Repeat the lines from the line with "desired value.<br />" to the line with "with the desired type for filtering.<br />" in the listing below, keeping both end lines and adding nothing.
── DATA EXTRACTS
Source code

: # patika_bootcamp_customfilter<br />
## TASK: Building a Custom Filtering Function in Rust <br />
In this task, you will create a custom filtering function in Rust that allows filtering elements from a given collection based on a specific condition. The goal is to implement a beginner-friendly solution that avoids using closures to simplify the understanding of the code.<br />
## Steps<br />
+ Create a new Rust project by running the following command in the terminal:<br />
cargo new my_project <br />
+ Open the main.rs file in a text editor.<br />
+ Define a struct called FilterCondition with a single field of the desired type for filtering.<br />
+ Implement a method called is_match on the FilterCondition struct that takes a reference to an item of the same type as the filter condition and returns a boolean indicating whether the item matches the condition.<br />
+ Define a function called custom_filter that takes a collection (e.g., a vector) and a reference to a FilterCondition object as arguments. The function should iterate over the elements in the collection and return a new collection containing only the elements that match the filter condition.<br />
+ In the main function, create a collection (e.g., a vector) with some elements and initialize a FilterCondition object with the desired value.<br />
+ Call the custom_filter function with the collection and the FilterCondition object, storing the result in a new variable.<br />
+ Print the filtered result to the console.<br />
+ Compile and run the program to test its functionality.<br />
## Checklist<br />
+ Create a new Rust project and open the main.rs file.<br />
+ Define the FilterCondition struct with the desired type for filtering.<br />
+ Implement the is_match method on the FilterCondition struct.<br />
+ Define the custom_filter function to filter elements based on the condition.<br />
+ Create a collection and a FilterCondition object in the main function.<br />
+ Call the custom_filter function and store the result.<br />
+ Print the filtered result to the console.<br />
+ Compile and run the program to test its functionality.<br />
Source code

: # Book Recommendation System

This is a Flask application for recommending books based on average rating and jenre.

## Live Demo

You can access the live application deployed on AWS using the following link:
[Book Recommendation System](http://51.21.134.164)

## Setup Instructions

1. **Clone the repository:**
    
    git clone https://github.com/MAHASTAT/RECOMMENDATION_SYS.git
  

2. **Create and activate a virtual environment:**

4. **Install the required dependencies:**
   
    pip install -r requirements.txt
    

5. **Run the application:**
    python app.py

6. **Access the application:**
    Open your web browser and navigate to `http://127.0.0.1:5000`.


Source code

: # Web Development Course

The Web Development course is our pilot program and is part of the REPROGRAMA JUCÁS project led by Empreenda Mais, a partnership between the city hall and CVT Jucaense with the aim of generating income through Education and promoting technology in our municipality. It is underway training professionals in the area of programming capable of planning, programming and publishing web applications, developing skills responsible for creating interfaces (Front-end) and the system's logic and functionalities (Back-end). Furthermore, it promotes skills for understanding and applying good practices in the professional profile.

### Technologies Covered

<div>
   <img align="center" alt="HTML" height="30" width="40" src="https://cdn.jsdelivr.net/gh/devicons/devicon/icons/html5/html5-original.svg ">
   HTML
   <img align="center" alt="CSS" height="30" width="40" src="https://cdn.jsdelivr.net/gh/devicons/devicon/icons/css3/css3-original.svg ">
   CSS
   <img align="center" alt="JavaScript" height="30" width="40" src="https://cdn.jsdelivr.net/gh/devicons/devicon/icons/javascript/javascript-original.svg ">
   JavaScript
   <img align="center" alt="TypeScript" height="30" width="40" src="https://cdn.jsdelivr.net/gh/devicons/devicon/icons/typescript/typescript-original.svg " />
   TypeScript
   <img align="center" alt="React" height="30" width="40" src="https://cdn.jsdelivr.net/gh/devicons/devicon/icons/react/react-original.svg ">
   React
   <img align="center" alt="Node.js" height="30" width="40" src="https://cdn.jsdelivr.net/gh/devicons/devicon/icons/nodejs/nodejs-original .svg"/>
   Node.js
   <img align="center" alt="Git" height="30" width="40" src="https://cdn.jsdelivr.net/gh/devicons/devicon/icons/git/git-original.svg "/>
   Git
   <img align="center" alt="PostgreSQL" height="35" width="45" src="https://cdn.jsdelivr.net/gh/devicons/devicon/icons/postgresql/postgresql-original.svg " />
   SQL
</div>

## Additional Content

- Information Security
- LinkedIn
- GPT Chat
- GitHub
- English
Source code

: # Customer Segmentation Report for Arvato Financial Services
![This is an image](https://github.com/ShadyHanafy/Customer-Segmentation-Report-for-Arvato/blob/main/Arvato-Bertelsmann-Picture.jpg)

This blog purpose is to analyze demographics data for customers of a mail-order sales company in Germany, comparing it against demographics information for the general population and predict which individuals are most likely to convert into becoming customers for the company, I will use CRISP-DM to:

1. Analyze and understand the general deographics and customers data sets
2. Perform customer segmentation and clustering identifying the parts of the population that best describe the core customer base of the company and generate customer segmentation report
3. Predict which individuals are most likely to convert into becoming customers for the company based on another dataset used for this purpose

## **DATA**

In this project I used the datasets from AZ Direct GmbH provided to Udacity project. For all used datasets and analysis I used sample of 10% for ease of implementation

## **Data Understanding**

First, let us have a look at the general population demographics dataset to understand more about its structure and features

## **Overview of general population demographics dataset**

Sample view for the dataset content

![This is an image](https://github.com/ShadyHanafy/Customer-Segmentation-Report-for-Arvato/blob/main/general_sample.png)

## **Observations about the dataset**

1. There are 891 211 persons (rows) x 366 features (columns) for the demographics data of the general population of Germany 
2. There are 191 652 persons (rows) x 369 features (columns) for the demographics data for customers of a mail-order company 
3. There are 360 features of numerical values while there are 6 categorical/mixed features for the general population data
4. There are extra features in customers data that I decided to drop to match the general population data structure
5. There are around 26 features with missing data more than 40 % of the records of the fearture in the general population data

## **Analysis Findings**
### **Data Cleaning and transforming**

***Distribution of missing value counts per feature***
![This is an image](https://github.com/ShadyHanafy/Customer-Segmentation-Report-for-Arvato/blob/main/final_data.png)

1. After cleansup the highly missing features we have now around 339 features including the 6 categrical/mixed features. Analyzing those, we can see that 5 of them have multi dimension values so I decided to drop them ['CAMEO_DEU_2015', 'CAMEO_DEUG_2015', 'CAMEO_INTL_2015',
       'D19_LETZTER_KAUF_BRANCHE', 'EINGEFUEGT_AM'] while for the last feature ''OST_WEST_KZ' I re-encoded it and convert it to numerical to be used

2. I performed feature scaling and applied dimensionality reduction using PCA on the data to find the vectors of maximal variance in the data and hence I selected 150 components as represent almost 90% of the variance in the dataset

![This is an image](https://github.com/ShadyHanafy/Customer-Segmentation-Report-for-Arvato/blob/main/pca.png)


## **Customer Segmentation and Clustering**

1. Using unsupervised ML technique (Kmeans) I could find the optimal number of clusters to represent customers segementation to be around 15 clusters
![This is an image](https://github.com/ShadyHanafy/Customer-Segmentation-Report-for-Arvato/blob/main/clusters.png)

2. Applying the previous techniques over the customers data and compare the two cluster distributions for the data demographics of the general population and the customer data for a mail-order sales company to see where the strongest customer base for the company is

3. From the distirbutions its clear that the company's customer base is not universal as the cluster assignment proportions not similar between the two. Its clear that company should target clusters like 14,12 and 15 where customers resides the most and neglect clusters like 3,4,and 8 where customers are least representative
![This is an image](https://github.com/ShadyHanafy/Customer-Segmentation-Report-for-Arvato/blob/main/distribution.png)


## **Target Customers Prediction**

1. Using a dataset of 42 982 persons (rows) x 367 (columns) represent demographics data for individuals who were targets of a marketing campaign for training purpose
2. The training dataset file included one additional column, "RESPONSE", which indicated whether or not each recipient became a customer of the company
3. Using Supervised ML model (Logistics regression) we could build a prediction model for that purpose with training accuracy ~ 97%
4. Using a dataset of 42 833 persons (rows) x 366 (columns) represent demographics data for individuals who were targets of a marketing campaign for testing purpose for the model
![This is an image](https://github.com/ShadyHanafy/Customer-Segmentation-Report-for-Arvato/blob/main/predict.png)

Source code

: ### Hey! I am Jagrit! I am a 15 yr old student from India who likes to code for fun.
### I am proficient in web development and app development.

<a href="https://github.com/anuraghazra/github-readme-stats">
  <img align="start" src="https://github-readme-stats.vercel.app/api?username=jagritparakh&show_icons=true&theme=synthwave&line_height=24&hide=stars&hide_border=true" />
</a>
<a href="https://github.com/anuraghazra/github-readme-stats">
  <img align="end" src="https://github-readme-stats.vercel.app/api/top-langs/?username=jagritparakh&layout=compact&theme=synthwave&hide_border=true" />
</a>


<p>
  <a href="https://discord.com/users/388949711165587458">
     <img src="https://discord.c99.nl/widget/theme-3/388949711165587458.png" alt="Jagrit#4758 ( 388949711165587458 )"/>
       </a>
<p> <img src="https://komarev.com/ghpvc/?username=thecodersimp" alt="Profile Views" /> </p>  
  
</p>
────
» TASK ANSWER:
+ In the main function, create a collection (e.g., a vector) with some elements and initialize a FilterCondition object with the desired value.<br />
+ Call the custom_filter function with the collection and the FilterCondition object, storing the result in a new variable.<br />
+ Print the filtered result to the console.<br />
+ Compile and run the program to test its functionality.<br />
## Checklist<br />
+ Create a new Rust project and open the main.rs file.<br />
+ Define the FilterCondition struct with the desired type for filtering.<br />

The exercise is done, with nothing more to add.